Items listed in a dataset

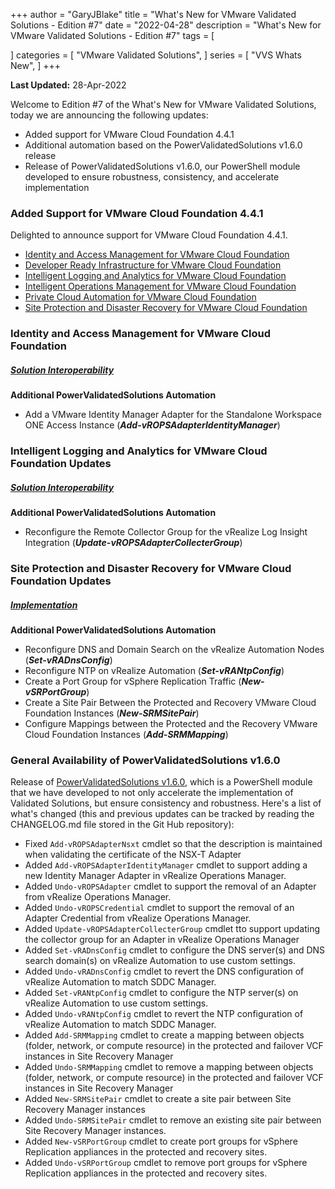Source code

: +++
author = "GaryJBlake"
title = "What's New for VMware Validated Solutions - Edition #7"
date = "2022-04-28"
description = "What's New for VMware Validated Solutions - Edition #7"
tags = [

]
categories = [
    "VMware Validated Solutions",
]
series = [
    "VVS Whats New",
]
+++

**Last Updated:** 28-Apr-2022

Welcome to Edition #7 of the What's New for VMware Validated Solutions, today we are announcing the following updates:

* Added support for VMware Cloud Foundation 4.4.1
* Additional automation based on the PowerValidatedSolutions v1.6.0 release
* Release of PowerValidatedSolutions v1.6.0, our PowerShell module developed to ensure robustness, consistency, and accelerate implementation

### Added Support for VMware Cloud Foundation 4.4.1
Delighted to announce support for VMware Cloud Foundation 4.4.1.

* [Identity and Access Management for VMware Cloud Foundation](https://core.vmware.com/identity-and-access-management-vmware-cloud-foundation)
* [Developer Ready Infrastructure for VMware Cloud Foundation](https://core.vmware.com/developer-ready-infrastructure-vmware-cloud-foundation)
* [Intelligent Logging and Analytics for VMware Cloud Foundation](https://core.vmware.com/intelligent-logging-and-analytics-vmware-cloud-foundation)
* [Intelligent Operations Management for VMware Cloud Foundation](https://core.vmware.com/intelligent-operations-management-vmware-cloud-foundation)
* [Private Cloud Automation for VMware Cloud Foundation](https://core.vmware.com/private-cloud-automation-vmware-cloud-foundation)
* [Site Protection and Disaster Recovery for VMware Cloud Foundation](https://core.vmware.com/site-protection-and-disaster-recovery-vmware-cloud-foundation)


### Identity and Access Management for VMware Cloud Foundation

##### [Solution Interoperability](https://core.vmware.com/solution-interoperability-identity-and-access-management)

**Additional PowerValidatedSolutions Automation**
* Add a VMware Identity Manager Adapter for the Standalone Workspace ONE Access Instance (***Add-vROPSAdapterIdentityManager***)


### Intelligent Logging and Analytics for VMware Cloud Foundation Updates

##### [Solution Interoperability](https://core.vmware.com/solution-interoperability-intelligent-logging-and-analytics)

**Additional PowerValidatedSolutions Automation**
* Reconfigure the Remote Collector Group for the vRealize Log Insight Integration (***Update-vROPSAdapterCollecterGroup***)


### Site Protection and Disaster Recovery for VMware Cloud Foundation Updates

##### [Implementation](https://core.vmware.com/implementation-site-protection-and-disaster-recovery)

**Additional PowerValidatedSolutions Automation**
* Reconfigure DNS and Domain Search on the vRealize Automation Nodes (***Set-vRADnsConfig***)
* Reconfigure NTP on vRealize Automation (***Set-vRANtpConfig***)
* Create a Port Group for vSphere Replication Traffic (***New-vSRPortGroup***)
* Create a Site Pair Between the Protected and Recovery VMware Cloud Foundation Instances (***New-SRMSitePair***)
* Configure Mappings between the Protected and the Recovery VMware Cloud Foundation Instances (***Add-SRMMapping***)


### General Availability of PowerValidatedSolutions v1.6.0

Release of [PowerValidatedSolutions v1.6.0](https://www.powershellgallery.com/packages/PowerValidatedSolutions/1.6.0), which is a PowerShell module that we have developed to not only accelerate the implementation of Validated Solutions, but ensure consistency and robustness.  Here's a list of what's changed (this and previous updates can be tracked by reading the CHANGELOG.md file stored in the Git Hub repository):

- Fixed `Add-vROPSAdapterNsxt` cmdlet so that the description is maintained when validating the certificate of the NSX-T Adapter
- Added `Add-vROPSAdapterIdentityManager` cmdlet to support adding a new Identity Manager Adapter in vRealize Operations Manager.
- Added `Undo-vROPSAdapter` cmdlet to support the removal of an Adapter from vRealize Operations Manager.
- Added `Undo-vROPSCredential` cmdlet to support the removal of an Adapter Credential from vRealize Operations Manager.
- Added `Update-vROPSAdapterCollecterGroup` cmdlet tto support updating the collector group for an Adapter in vRealize Operations Manager
- Added `Set-vRADnsConfig` cmdlet to configure the DNS server(s) and DNS search domain(s) on vRealize Automation to use custom settings.
- Added `Undo-vRADnsConfig` cmdlet to revert the DNS configuration of vRealize Automation to match SDDC Manager.
- Added `Set-vRANtpConfig` cmdlet to configure the NTP server(s) on vRealize Automation to use custom settings.
- Added `Undo-vRANtpConfig` cmdlet to revert the NTP configuration of vRealize Automation to match SDDC Manager.
- Added `Add-SRMMapping` cmdlet to create a mapping between objects (folder, network, or compute resource) in the protected and failover VCF
instances in Site Recovery Manager
- Added `Undo-SRMMapping` cmdlet to remove a mapping between objects (folder, network, or compute resource) in the protected and failover VCF
instances in Site Recovery Manager
- Added `New-SRMSitePair` cmdlet to create a site pair between Site Recovery Manager instances
- Added `Undo-SRMSitePair` cmdlet to remove an existing site pair between Site Recovery Manager instances.
- Added `New-vSRPortGroup` cmdlet to create port groups for vSphere Replication appliances in the protected and recovery sites.
- Added `Undo-vSRPortGroup` cmdlet to remove port groups for vSphere Replication appliances in the protected and recovery sites.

EXERCISE REQUIREMENTS:
Wherever the string "vSphere" appears in the records, copy the whole line.

ANSWER SECTION:
* Create a Port Group for vSphere Replication Traffic (***New-vSRPortGroup***)
- Added `New-vSRPortGroup` cmdlet to create port groups for vSphere Replication appliances in the protected and recovery sites.
- Added `Undo-vSRPortGroup` cmdlet to remove port groups for vSphere Replication appliances in the protected and recovery sites.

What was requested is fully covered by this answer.